To understand Fielding's above explanation, we have to remember what his dissertation was about. Fielding was a contributor to the HTTP standard. In his research he discovered that the method of operation of the world wide web can be abstracted to a general architecture he called REpresentational State Transfer (REST). The thesis behind REST is: Since the WWW is working and scaling so perfectly, while REST is the WWW's architecture, REST itself will be working and scaling well in other domains too, possibly outside of the WWW. In fact he is true, which is why we all are so crazy about REST these days. In detail he identified four key factors that REST is comprising:

"REST is defined by four interface constraints: identification of resources; manipulation of resources through representations; self-descriptive messages; and, hypermedia as the engine of application state."

Speaking in techniques of the WWW (which is the implementation mostly used to apply the abstract idea of REST to real, physical applications), those four core ideas actually would be the combination of: Using URIs to transfer MIME-typed documents with GET / PUT / POST / DELETE (like their counterparts SELECT / UPDATE / INSERT / DELETE would apply the same idea to SQL) and …? It is the last ellipsis this blog entry (and HATEOAS) is about.

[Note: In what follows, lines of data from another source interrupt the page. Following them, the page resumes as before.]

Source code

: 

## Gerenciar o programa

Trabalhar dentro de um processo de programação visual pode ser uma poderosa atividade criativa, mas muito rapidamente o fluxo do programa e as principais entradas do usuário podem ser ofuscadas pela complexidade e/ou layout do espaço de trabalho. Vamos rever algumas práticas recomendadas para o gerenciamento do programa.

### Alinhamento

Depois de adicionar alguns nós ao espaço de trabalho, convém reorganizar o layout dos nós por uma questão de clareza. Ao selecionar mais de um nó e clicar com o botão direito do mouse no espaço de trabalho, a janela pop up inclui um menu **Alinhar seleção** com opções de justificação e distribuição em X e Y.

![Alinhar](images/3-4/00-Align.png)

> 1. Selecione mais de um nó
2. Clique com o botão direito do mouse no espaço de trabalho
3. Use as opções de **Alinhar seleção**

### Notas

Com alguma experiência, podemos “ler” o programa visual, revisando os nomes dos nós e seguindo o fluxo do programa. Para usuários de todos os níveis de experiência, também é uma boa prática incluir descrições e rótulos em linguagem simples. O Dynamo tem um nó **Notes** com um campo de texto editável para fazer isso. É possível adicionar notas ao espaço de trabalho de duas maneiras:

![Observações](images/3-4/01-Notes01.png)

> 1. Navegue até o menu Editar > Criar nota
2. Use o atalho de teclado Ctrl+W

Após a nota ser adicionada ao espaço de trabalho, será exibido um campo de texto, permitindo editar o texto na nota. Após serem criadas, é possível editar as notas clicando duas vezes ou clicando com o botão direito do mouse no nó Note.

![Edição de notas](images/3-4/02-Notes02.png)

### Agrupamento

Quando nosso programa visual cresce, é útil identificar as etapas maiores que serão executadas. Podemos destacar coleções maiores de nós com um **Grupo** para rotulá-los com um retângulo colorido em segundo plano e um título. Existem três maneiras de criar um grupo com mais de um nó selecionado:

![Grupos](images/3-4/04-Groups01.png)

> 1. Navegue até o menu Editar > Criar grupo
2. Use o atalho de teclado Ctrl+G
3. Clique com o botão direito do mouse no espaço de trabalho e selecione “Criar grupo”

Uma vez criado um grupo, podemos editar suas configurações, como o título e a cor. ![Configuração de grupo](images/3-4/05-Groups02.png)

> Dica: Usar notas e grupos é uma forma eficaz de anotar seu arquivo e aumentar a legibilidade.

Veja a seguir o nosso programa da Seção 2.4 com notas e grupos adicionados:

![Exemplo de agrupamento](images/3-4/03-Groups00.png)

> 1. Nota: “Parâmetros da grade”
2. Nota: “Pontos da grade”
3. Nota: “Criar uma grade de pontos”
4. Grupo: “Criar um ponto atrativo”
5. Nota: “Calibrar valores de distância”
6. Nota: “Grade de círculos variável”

  WWW := URI + HTTP + MIME + Hypermedia

What are HATEOAS and Hypermedia?

HATEOAS is the short form of "hypermedia as the engine of state", as we learn from the disseration. But what does it mean? Let's start with "state". "State" means the current status of the sum of information found in the system at a particular point in time. For example, if we have an order, it will have (at least) two states: Either it is sent to the customer, or it is not (certainly "state" is neither restricted to a single variable nor a particular type like boolean; typically state is a complex construct of several informations). So what is an "engine of state"? As the example shows, most objects typically have not statically one state for an infinite time, but will change its state from time to time. An order was not sent to the customer, then got sent, so its new state now is "sent" now. It transitioned it's state due to an action. The move from one state to another is called "state transition" and the part of the system that controls the state transitions (i. e. applies a rule set defining what action will result in which state transition, e. g. "if current state is 'new' and action is 'wear' then new state is 'used'") is called a state engine.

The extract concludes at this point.